Zulma-Cucunuba

Zulma M. Cucunubá, MD, MSc, Ph.D.

Assistant Professor of Infectious Disease Epidemiology

Pontificia Universidad Javeriana (Javeriana)

Zulma M. Cucunuba is a Professor of Infectious Disease Epidemiology at the Pontificia Universidad Javeriana in Bogotá, Colombia. She is also an Honorary Lecturer at the MRC Centre for Global Infectious Disease Analysis at Imperial College London. Her research focuses on adapting modeling and statistical methods to understand the spread of infectious diseases and the impact of interventions such as vaccines.

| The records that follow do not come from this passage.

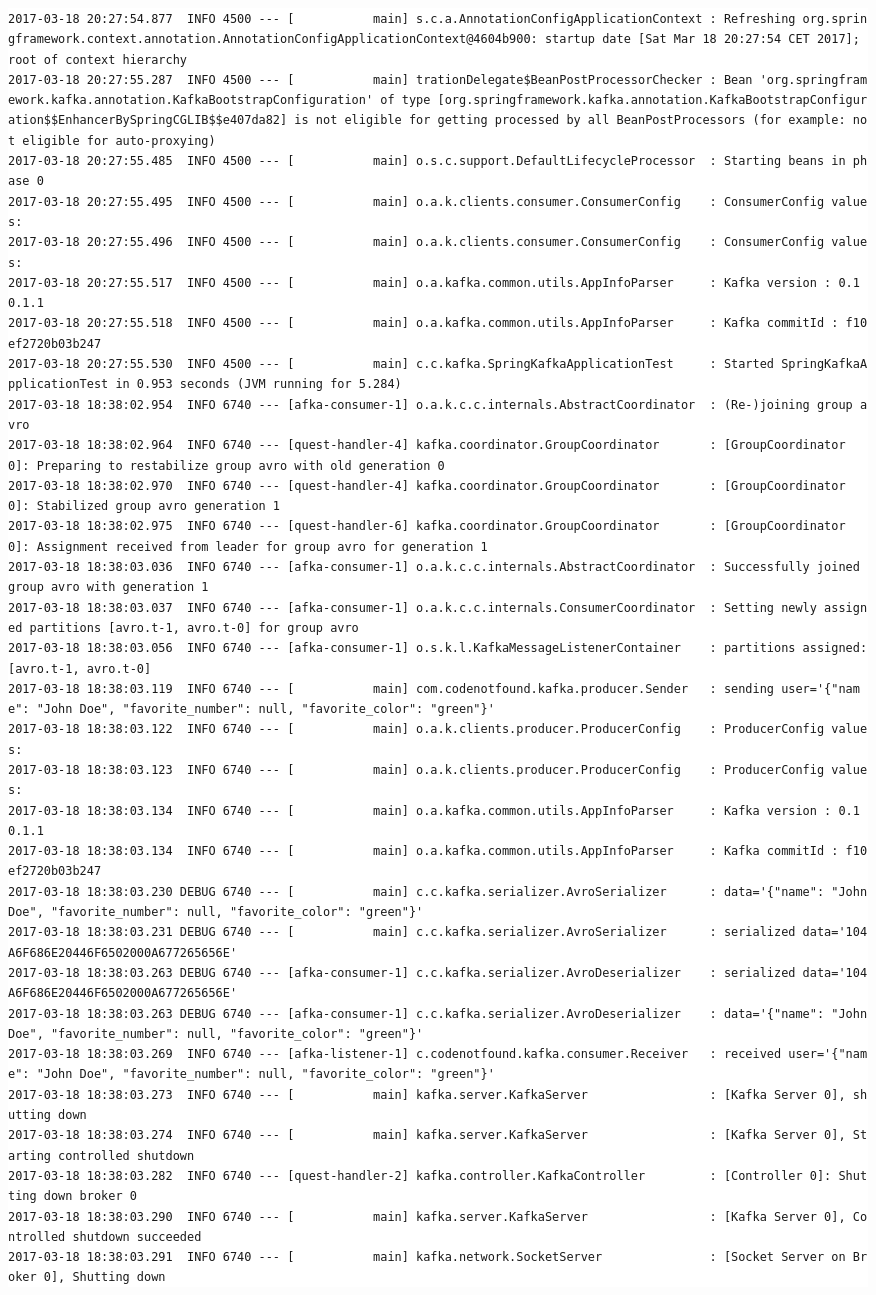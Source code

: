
 ``` plaintext
2017-03-18 20:27:54.877  INFO 4500 --- [           main] s.c.a.AnnotationConfigApplicationContext : Refreshing org.springframework.context.annotation.AnnotationConfigApplicationContext@4604b900: startup date [Sat Mar 18 20:27:54 CET 2017]; root of context hierarchy
2017-03-18 20:27:55.287  INFO 4500 --- [           main] trationDelegate$BeanPostProcessorChecker : Bean 'org.springframework.kafka.annotation.KafkaBootstrapConfiguration' of type [org.springframework.kafka.annotation.KafkaBootstrapConfiguration$$EnhancerBySpringCGLIB$$e407da82] is not eligible for getting processed by all BeanPostProcessors (for example: not eligible for auto-proxying)
2017-03-18 20:27:55.485  INFO 4500 --- [           main] o.s.c.support.DefaultLifecycleProcessor  : Starting beans in phase 0
2017-03-18 20:27:55.495  INFO 4500 --- [           main] o.a.k.clients.consumer.ConsumerConfig    : ConsumerConfig values:
2017-03-18 20:27:55.496  INFO 4500 --- [           main] o.a.k.clients.consumer.ConsumerConfig    : ConsumerConfig values:
2017-03-18 20:27:55.517  INFO 4500 --- [           main] o.a.kafka.common.utils.AppInfoParser     : Kafka version : 0.10.1.1
2017-03-18 20:27:55.518  INFO 4500 --- [           main] o.a.kafka.common.utils.AppInfoParser     : Kafka commitId : f10ef2720b03b247
2017-03-18 20:27:55.530  INFO 4500 --- [           main] c.c.kafka.SpringKafkaApplicationTest     : Started SpringKafkaApplicationTest in 0.953 seconds (JVM running for 5.284)
2017-03-18 18:38:02.954  INFO 6740 --- [afka-consumer-1] o.a.k.c.c.internals.AbstractCoordinator  : (Re-)joining group avro
2017-03-18 18:38:02.964  INFO 6740 --- [quest-handler-4] kafka.coordinator.GroupCoordinator       : [GroupCoordinator 0]: Preparing to restabilize group avro with old generation 0
2017-03-18 18:38:02.970  INFO 6740 --- [quest-handler-4] kafka.coordinator.GroupCoordinator       : [GroupCoordinator 0]: Stabilized group avro generation 1
2017-03-18 18:38:02.975  INFO 6740 --- [quest-handler-6] kafka.coordinator.GroupCoordinator       : [GroupCoordinator 0]: Assignment received from leader for group avro for generation 1
2017-03-18 18:38:03.036  INFO 6740 --- [afka-consumer-1] o.a.k.c.c.internals.AbstractCoordinator  : Successfully joined group avro with generation 1
2017-03-18 18:38:03.037  INFO 6740 --- [afka-consumer-1] o.a.k.c.c.internals.ConsumerCoordinator  : Setting newly assigned partitions [avro.t-1, avro.t-0] for group avro
2017-03-18 18:38:03.056  INFO 6740 --- [afka-consumer-1] o.s.k.l.KafkaMessageListenerContainer    : partitions assigned:[avro.t-1, avro.t-0]
2017-03-18 18:38:03.119  INFO 6740 --- [           main] com.codenotfound.kafka.producer.Sender   : sending user='{"name": "John Doe", "favorite_number": null, "favorite_color": "green"}'
2017-03-18 18:38:03.122  INFO 6740 --- [           main] o.a.k.clients.producer.ProducerConfig    : ProducerConfig values:
2017-03-18 18:38:03.123  INFO 6740 --- [           main] o.a.k.clients.producer.ProducerConfig    : ProducerConfig values:
2017-03-18 18:38:03.134  INFO 6740 --- [           main] o.a.kafka.common.utils.AppInfoParser     : Kafka version : 0.10.1.1
2017-03-18 18:38:03.134  INFO 6740 --- [           main] o.a.kafka.common.utils.AppInfoParser     : Kafka commitId : f10ef2720b03b247
2017-03-18 18:38:03.230 DEBUG 6740 --- [           main] c.c.kafka.serializer.AvroSerializer      : data='{"name": "John Doe", "favorite_number": null, "favorite_color": "green"}'
2017-03-18 18:38:03.231 DEBUG 6740 --- [           main] c.c.kafka.serializer.AvroSerializer      : serialized data='104A6F686E20446F6502000A677265656E'
2017-03-18 18:38:03.263 DEBUG 6740 --- [afka-consumer-1] c.c.kafka.serializer.AvroDeserializer    : serialized data='104A6F686E20446F6502000A677265656E'
2017-03-18 18:38:03.263 DEBUG 6740 --- [afka-consumer-1] c.c.kafka.serializer.AvroDeserializer    : data='{"name": "John Doe", "favorite_number": null, "favorite_color": "green"}'
2017-03-18 18:38:03.269  INFO 6740 --- [afka-listener-1] c.codenotfound.kafka.consumer.Receiver   : received user='{"name": "John Doe", "favorite_number": null, "favorite_color": "green"}'
2017-03-18 18:38:03.273  INFO 6740 --- [           main] kafka.server.KafkaServer                 : [Kafka Server 0], shutting down
2017-03-18 18:38:03.274  INFO 6740 --- [           main] kafka.server.KafkaServer                 : [Kafka Server 0], Starting controlled shutdown
2017-03-18 18:38:03.282  INFO 6740 --- [quest-handler-2] kafka.controller.KafkaController         : [Controller 0]: Shutting down broker 0
2017-03-18 18:38:03.290  INFO 6740 --- [           main] kafka.server.KafkaServer                 : [Kafka Server 0], Controlled shutdown succeeded
2017-03-18 18:38:03.291  INFO 6740 --- [           main] kafka.network.SocketServer               : [Socket Server on Broker 0], Shutting down
```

She works at the intersection of open data, software development and modeling to inform public health response to epidemics.

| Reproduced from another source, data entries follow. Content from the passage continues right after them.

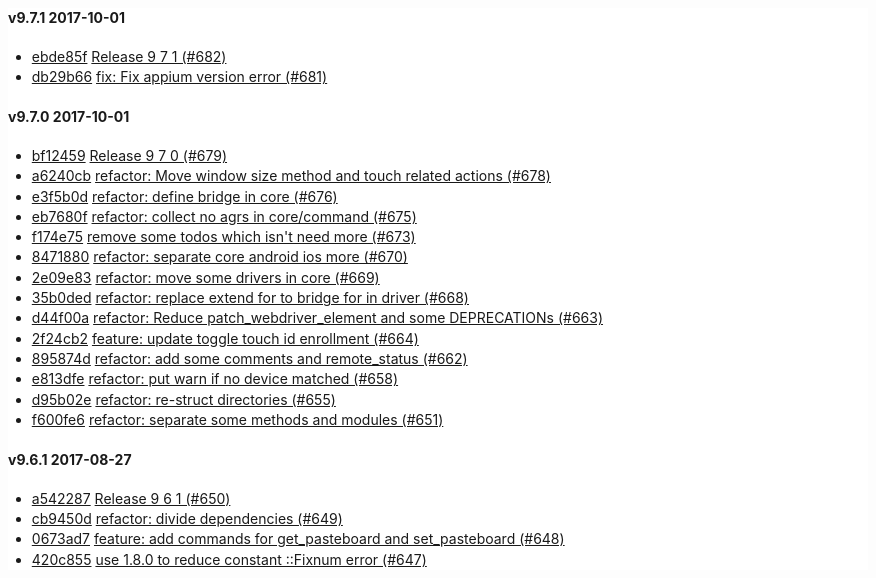#### v9.7.1 2017-10-01

- [ebde85f](https://github.com/appium/ruby_lib/commit/ebde85fac616ac09e19a5f8215195e536d88344d) [Release 9 7 1 (#682)](https://github.com/appium/ruby_lib/issues/682)
- [db29b66](https://github.com/appium/ruby_lib/commit/db29b664172935f7814266c7357e099969404fe3) [fix: Fix appium version error (#681)](https://github.com/appium/ruby_lib/issues/681)


#### v9.7.0 2017-10-01

- [bf12459](https://github.com/appium/ruby_lib/commit/bf124597977514e4d338efaaea5a29bdcbef5578) [Release 9 7 0 (#679)](https://github.com/appium/ruby_lib/issues/679)
- [a6240cb](https://github.com/appium/ruby_lib/commit/a6240cb3144679865b9ca455a3906586268c20db) [refactor: Move window size method and touch related actions (#678)](https://github.com/appium/ruby_lib/issues/678)
- [e3f5b0d](https://github.com/appium/ruby_lib/commit/e3f5b0d91b35d5b2b3b11e63911e2bf48ca11f08) [refactor: define bridge in core (#676)](https://github.com/appium/ruby_lib/issues/676)
- [eb7680f](https://github.com/appium/ruby_lib/commit/eb7680f6db1e821901045beacba0a8b80de722fb) [refactor: collect no agrs in core/command (#675)](https://github.com/appium/ruby_lib/issues/675)
- [f174e75](https://github.com/appium/ruby_lib/commit/f174e75e81912ddd5118e066349774caf54b4a74) [remove some todos which isn't need more (#673)](https://github.com/appium/ruby_lib/issues/673)
- [8471880](https://github.com/appium/ruby_lib/commit/84718805fb4c6246692564295294073b90ada700) [refactor: separate core android ios more (#670)](https://github.com/appium/ruby_lib/issues/670)
- [2e09e83](https://github.com/appium/ruby_lib/commit/2e09e839cce26571fb5857097d3c7f3391bfe3ff) [refactor: move some drivers in core (#669)](https://github.com/appium/ruby_lib/issues/669)
- [35b0ded](https://github.com/appium/ruby_lib/commit/35b0dedcfc08e66e6e7a9414db645e129bf5d373) [refactor: replace extend for to bridge for in driver (#668)](https://github.com/appium/ruby_lib/issues/668)
- [d44f00a](https://github.com/appium/ruby_lib/commit/d44f00a6cb8f52770da4ae7b7d69b8eaf3ae1581) [refactor: Reduce patch_webdriver_element and some DEPRECATIONs (#663)](https://github.com/appium/ruby_lib/issues/663)
- [2f24cb2](https://github.com/appium/ruby_lib/commit/2f24cb2ba17becbbe0e5e96bd2e4eb672f026024) [feature: update toggle touch id enrollment (#664)](https://github.com/appium/ruby_lib/issues/664)
- [895874d](https://github.com/appium/ruby_lib/commit/895874d51f5491db6a26669ae8e6f78c243c6eb3) [refactor: add some comments and remote_status (#662)](https://github.com/appium/ruby_lib/issues/662)
- [e813dfe](https://github.com/appium/ruby_lib/commit/e813dfe5689c450945df41d8c1973d9d58b8b0ff) [refactor: put warn if no device matched (#658)](https://github.com/appium/ruby_lib/issues/658)
- [d95b02e](https://github.com/appium/ruby_lib/commit/d95b02e6fa6a78525af120e0096beb3559dc6f72) [refactor: re-struct directories (#655)](https://github.com/appium/ruby_lib/issues/655)
- [f600fe6](https://github.com/appium/ruby_lib/commit/f600fe6fbc55281c58b2593d0aa55ae93a32a913) [refactor: separate some methods and modules (#651)](https://github.com/appium/ruby_lib/issues/651)


#### v9.6.1 2017-08-27

- [a542287](https://github.com/appium/ruby_lib/commit/a5422874b4ab60430ab9d58289aac001ecd90ecf) [Release 9 6 1 (#650)](https://github.com/appium/ruby_lib/issues/650)
- [cb9450d](https://github.com/appium/ruby_lib/commit/cb9450d207fb2e23b4dfef4318f47ea3d04c7689) [refactor: divide dependencies (#649)](https://github.com/appium/ruby_lib/issues/649)
- [0673ad7](https://github.com/appium/ruby_lib/commit/0673ad71a0c13e72c96fa7928ce1077c3684d4c2) [feature: add commands for get_pasteboard and set_pasteboard (#648)](https://github.com/appium/ruby_lib/issues/648)
- [420c855](https://github.com/appium/ruby_lib/commit/420c855efb27e2dd84fce8b0dbeb0e86d41f72ee) [use 1.8.0 to reduce constant ::Fixnum error (#647)](https://github.com/appium/ruby_lib/issues/647)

Since 2022, Zulma is a lead member of the Epiverse TRACE-LAC initiative in Latin America and the Caribbean based at Universidad Javeriana, where they work on building an ecosystem for open-source software development for public health crises and on capacity building and training programs for promoting and strengthening data science in public health.

Zulma has worked on a number of projects to develop and use mathematical models to inform public health policy. Her work on COVID-19 was used to help the Colombian government develop national and subnational national control strategies to control the disease. She has also developed or contributed to the development and validation of models for vector-borne diseases, vaccine-preventable infections as well as emerging infections. She has also worked with the Pan American Health Organization to develop regional modeling pipelines for the use of mathematical models in public health.

She is the lead of the DICTUM project, which is a collaboration between Imperial College London, Universidad Javeriana, the NTDs-Modelling Consortium, Princeton University, and the Pan-American Health Organization. The DICTUM project is using mathematical models to measure the impact of Chagas disease on disease burden across Latin American countries, as well as to test different modeling approaches to measure progress towards the achievement of WHO 2030 Goals for Chagas disease.